▶ **Task description**
Gather from the listing below each line that includes the word "much", and copy it.
—————
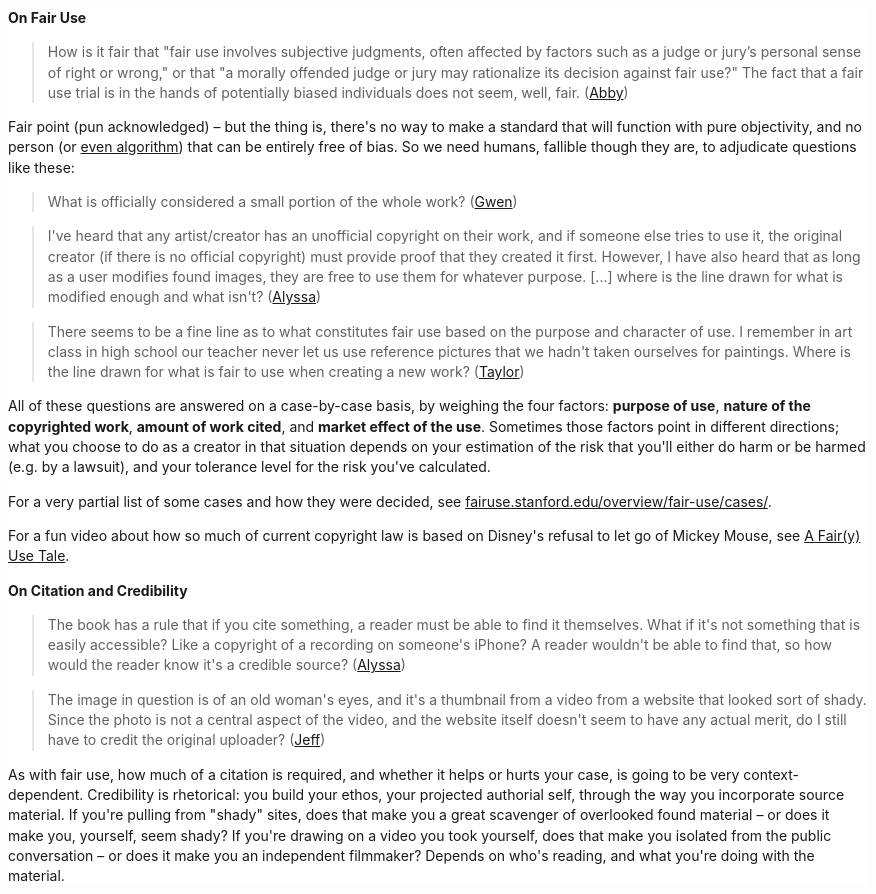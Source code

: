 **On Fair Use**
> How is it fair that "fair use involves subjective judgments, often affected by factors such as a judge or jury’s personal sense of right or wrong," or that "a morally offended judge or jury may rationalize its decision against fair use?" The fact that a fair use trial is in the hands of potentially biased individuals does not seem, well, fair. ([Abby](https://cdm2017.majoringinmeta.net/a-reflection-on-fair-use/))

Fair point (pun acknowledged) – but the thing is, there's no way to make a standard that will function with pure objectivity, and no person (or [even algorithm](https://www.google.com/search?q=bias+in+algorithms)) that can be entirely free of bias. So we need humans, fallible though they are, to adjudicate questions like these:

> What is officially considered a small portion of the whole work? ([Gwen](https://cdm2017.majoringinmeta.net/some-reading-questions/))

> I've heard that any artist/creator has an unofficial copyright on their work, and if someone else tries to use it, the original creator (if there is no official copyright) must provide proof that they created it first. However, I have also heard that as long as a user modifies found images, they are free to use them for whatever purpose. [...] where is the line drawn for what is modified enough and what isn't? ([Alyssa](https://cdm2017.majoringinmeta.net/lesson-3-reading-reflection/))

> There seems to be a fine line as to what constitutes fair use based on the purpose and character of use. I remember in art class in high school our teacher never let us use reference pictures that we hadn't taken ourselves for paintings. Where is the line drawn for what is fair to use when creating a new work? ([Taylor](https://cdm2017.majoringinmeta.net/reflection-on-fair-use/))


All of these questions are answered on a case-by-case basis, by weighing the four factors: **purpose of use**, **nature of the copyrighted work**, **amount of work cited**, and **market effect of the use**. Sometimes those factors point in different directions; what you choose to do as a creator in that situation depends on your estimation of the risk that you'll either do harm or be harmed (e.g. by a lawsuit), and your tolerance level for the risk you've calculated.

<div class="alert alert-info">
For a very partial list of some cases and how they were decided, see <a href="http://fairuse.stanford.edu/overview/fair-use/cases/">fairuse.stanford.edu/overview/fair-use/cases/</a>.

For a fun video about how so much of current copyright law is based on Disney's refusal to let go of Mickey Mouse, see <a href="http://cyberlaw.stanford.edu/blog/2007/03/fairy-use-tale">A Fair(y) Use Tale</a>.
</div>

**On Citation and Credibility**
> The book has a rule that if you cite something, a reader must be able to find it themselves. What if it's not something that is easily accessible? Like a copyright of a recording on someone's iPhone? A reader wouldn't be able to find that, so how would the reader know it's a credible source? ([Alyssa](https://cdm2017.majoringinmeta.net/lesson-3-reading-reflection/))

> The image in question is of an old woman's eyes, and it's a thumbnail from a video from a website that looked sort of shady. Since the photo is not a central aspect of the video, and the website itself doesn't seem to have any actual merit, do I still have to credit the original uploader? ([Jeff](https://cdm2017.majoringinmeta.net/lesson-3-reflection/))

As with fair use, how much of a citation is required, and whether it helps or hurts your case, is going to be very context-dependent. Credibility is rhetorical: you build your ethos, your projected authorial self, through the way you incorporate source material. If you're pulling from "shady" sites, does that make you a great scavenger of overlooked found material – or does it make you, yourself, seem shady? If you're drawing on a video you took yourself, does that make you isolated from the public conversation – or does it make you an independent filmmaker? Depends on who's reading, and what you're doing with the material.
—————
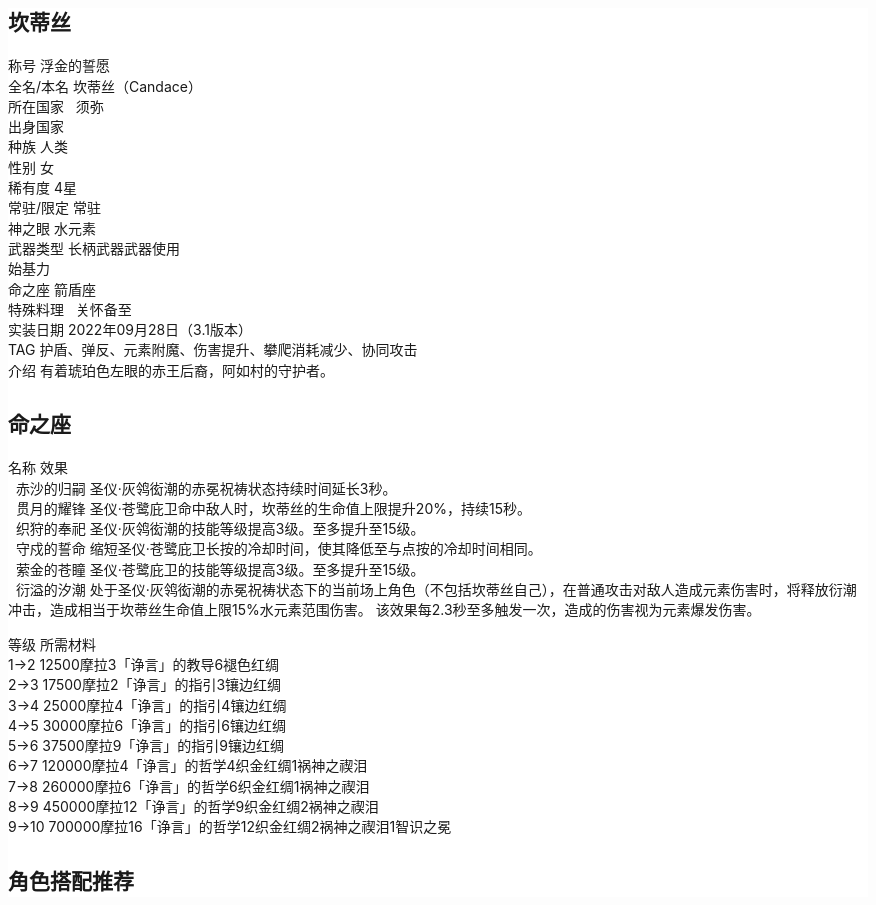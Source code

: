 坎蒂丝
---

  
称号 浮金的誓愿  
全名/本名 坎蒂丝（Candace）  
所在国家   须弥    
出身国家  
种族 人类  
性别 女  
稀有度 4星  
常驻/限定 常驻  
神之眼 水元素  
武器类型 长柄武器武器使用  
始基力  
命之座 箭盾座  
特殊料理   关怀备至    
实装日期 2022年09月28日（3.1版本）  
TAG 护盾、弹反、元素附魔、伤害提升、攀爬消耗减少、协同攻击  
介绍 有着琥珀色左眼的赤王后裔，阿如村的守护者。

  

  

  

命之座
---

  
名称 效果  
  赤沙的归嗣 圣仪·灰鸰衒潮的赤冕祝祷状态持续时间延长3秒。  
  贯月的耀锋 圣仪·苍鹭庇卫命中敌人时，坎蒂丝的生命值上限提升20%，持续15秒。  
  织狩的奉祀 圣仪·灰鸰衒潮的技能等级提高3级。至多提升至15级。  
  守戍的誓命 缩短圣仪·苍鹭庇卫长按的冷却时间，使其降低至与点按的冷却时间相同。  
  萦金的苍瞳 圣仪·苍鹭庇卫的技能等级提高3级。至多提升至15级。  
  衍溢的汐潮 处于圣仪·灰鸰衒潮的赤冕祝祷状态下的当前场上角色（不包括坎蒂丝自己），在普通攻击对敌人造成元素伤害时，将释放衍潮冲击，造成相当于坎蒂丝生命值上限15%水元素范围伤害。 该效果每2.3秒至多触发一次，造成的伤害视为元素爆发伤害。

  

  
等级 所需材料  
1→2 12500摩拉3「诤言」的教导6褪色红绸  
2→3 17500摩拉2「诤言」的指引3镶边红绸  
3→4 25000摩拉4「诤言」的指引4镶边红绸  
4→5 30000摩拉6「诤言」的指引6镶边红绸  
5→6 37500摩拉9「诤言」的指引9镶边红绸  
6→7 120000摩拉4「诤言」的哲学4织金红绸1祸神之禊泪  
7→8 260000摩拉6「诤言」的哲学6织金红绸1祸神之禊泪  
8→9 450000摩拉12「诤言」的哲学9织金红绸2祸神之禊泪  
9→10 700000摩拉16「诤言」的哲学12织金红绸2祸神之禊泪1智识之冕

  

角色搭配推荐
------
—————
▶ **Solution to the exercise**
For a fun video about how so much of current copyright law is based on Disney's refusal to let go of Mickey Mouse, see <a href="http://cyberlaw.stanford.edu/blog/2007/03/fairy-use-tale">A Fair(y) Use Tale</a>.
As with fair use, how much of a citation is required, and whether it helps or hurts your case, is going to be very context-dependent. Credibility is rhetorical: you build your ethos, your projected authorial self, through the way you incorporate source material. If you're pulling from "shady" sites, does that make you a great scavenger of overlooked found material – or does it make you, yourself, seem shady? If you're drawing on a video you took yourself, does that make you isolated from the public conversation – or does it make you an independent filmmaker? Depends on who's reading, and what you're doing with the material.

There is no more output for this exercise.